When war between Germany and the Soviet Union broke out, military conscripts retreated together with Soviet authorities as did a few Jews who were known Communists. The Russians did not try to persuade Jews to leave the city. Practical possibilities for evacuation were closed off; roads were sealed by the army and were bombed by the Germans. Up until the Soviet authorities and army departed, a hostile atmosphere toward Jews prevailed. Ukranian nations organized their own militia, spread anti-Semitic slogans, and cited the Christian populace to reprisal, plunder and rioting. On the pretext that the Jews had collaborated with the Soviet police in the murder of Ukrainians, Jews were ordered to exhume the bodies of 12 prisoners who had been shot by the Soviets in the prison yard.
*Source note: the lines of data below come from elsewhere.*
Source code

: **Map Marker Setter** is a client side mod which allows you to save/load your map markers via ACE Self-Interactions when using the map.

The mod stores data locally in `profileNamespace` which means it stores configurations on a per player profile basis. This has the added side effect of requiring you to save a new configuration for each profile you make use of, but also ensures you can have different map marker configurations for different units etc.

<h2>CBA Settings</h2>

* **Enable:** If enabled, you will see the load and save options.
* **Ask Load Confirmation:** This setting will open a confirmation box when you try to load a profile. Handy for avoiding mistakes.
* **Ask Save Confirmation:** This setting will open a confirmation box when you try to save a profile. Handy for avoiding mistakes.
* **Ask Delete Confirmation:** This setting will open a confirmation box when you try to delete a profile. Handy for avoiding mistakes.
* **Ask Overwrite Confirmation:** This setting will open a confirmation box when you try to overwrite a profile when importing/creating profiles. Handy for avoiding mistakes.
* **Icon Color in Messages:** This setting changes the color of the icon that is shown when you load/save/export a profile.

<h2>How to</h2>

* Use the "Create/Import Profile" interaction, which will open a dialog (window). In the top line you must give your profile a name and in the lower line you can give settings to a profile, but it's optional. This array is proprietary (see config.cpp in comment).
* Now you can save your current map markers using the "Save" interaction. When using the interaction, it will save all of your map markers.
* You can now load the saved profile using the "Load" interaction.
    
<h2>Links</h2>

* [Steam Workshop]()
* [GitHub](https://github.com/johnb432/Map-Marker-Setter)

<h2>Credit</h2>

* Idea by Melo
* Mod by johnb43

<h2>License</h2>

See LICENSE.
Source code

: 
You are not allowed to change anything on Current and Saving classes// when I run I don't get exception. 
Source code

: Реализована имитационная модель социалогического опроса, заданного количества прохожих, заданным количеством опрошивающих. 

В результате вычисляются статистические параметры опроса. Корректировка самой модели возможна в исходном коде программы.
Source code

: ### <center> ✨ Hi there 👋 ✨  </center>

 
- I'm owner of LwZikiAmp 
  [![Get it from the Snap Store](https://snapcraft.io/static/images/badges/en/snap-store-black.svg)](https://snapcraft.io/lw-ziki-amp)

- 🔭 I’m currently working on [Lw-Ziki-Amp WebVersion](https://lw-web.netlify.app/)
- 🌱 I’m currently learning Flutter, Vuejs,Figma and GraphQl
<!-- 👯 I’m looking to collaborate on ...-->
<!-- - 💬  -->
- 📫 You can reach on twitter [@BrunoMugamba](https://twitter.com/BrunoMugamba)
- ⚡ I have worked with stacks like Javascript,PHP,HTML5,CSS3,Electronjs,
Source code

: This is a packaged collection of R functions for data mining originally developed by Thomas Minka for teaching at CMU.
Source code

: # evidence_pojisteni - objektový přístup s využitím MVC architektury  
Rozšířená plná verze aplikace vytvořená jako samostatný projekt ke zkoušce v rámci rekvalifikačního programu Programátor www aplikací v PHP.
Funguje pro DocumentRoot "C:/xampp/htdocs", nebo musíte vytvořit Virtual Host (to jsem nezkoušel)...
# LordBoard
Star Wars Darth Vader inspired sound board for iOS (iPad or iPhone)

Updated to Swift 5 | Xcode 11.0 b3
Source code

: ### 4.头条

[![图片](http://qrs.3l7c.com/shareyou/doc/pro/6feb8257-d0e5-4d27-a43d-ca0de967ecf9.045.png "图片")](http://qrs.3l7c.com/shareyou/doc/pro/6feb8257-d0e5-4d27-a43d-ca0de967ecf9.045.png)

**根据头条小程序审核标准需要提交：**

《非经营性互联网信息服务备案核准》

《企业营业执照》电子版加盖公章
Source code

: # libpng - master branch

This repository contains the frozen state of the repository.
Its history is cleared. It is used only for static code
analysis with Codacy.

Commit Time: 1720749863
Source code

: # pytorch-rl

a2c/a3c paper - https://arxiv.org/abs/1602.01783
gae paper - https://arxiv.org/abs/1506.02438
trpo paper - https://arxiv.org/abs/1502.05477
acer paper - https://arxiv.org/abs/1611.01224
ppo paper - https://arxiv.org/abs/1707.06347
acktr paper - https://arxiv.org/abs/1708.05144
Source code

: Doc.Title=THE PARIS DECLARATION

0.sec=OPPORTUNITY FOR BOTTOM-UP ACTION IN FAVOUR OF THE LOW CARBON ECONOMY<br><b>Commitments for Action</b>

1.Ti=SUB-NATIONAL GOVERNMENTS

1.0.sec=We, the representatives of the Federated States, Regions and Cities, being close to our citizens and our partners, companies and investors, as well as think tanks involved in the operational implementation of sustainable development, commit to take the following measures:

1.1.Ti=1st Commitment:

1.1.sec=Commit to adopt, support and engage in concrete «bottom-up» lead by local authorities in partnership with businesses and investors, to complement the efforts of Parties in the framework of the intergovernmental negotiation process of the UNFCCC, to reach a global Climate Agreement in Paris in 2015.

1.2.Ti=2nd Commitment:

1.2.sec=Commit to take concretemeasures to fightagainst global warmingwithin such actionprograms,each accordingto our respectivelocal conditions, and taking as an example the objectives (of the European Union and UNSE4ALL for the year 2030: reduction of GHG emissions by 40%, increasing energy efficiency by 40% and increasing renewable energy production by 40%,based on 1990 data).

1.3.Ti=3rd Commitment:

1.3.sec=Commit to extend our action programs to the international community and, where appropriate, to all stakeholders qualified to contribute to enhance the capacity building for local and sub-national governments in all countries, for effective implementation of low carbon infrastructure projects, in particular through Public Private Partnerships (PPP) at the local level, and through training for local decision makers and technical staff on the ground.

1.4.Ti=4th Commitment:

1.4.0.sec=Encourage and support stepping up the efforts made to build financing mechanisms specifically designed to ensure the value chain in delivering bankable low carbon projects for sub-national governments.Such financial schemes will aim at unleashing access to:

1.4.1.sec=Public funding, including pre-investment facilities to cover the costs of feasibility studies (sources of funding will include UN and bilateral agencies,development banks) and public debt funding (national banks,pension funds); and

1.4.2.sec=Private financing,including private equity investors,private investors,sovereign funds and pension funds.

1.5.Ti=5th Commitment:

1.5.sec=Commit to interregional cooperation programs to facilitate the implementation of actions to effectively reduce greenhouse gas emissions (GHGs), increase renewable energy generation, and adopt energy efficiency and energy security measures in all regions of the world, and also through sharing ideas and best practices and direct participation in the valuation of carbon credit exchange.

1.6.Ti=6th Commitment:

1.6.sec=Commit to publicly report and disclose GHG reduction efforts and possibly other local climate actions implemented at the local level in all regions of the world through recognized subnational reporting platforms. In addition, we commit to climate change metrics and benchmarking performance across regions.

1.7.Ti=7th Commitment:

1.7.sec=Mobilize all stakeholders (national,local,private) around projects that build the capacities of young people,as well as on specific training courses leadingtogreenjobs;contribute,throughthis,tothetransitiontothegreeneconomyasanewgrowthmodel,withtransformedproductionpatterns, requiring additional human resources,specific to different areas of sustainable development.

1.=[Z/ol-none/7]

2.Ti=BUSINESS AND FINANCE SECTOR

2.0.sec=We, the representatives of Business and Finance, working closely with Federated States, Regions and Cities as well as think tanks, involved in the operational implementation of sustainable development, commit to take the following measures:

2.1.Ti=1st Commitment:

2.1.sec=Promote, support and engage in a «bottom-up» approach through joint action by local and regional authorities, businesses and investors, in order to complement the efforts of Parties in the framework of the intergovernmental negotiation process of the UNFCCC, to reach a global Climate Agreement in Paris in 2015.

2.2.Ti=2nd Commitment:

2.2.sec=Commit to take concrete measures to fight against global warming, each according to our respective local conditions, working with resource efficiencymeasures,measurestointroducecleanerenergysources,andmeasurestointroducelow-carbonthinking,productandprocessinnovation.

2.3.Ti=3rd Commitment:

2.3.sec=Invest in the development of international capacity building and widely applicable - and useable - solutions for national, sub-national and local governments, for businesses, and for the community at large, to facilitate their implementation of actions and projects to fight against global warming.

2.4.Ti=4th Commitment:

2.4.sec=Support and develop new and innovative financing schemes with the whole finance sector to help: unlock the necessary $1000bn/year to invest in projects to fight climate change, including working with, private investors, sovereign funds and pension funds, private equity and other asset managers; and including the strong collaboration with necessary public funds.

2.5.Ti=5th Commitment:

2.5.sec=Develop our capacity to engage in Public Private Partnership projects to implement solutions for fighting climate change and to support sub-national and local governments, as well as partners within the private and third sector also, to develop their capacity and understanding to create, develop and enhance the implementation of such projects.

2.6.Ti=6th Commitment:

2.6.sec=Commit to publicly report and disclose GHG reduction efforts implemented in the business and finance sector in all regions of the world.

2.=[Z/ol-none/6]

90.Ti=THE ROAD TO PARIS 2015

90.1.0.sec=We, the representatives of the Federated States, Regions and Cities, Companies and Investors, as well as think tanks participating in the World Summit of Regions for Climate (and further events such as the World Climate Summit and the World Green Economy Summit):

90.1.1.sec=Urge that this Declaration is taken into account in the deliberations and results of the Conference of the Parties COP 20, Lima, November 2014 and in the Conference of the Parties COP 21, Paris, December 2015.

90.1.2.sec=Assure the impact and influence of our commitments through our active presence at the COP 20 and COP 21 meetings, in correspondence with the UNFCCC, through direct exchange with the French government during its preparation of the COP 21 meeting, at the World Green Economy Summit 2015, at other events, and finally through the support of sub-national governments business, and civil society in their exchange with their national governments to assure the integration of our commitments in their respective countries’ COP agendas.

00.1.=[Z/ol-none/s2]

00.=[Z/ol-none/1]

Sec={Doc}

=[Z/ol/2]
To prevent harm to members of the community, Jewish youths gathered at the Community Center and organized themselves into night patrols. Jews were afraid to go out into the street. From all over the surrounding area, and even from Bukovina across the Dniester, wagonloads of Ukrainian farmers streamed into town to plunder the property of Jews. Armed with axes, the farmers and the urban mob broke into Jewish homes and shops and destroyed a pharmacy. Only the intervention of the Greek Catholic priest, a group of Baptists, and some decent Ukrainians in Mielnica kept the looting from becoming pogrom. Especially great bloodshed took place in the village of Volkovca. Bodies of murder victims floating on the Dniester were retrieved by the Jews of Mielnica and buried in the cemetery.
After several days of general anarchy, on July 8, 1941, the Hungarians entered Mielnica and established a large military presence in the city. Officers took up residence in Jewish homes, treating Jews with a decency comparable to that shown Christians, and often sharing food with their hosts. The Hungarian command imposed order and put an end to killing, looting, and housebreaking. The farmers who had come into Mielnica from the surrounding area were dispersed. In exchange for this, the Hungarians demanded that the Jews supply them with food and goods, and coerced them to serve and work for the army. The following representatives of the Jewish council which had been organized in those days maintained contact with the Hungarians: David Mancer, Leibush Schwarcz, Rabbi Donner, Ch. Feuerstein, Richter the pharmacist, and Moshe Kopler.
Suddenly, after two weeks of calm, the Hungarians arrested and incarcerated a number of Jewish men and women on the eve of July 17, 1941. This arrest was carried out following denunciation by the Ukrainians, who brought the Hungarians a list of alleged Communists in town - 146 Jews and 4 Ukrainians. The prisoners were treated very rudely but were released after a short time, evidently through the intervention of the Jewish delegation with the Hungarian commander.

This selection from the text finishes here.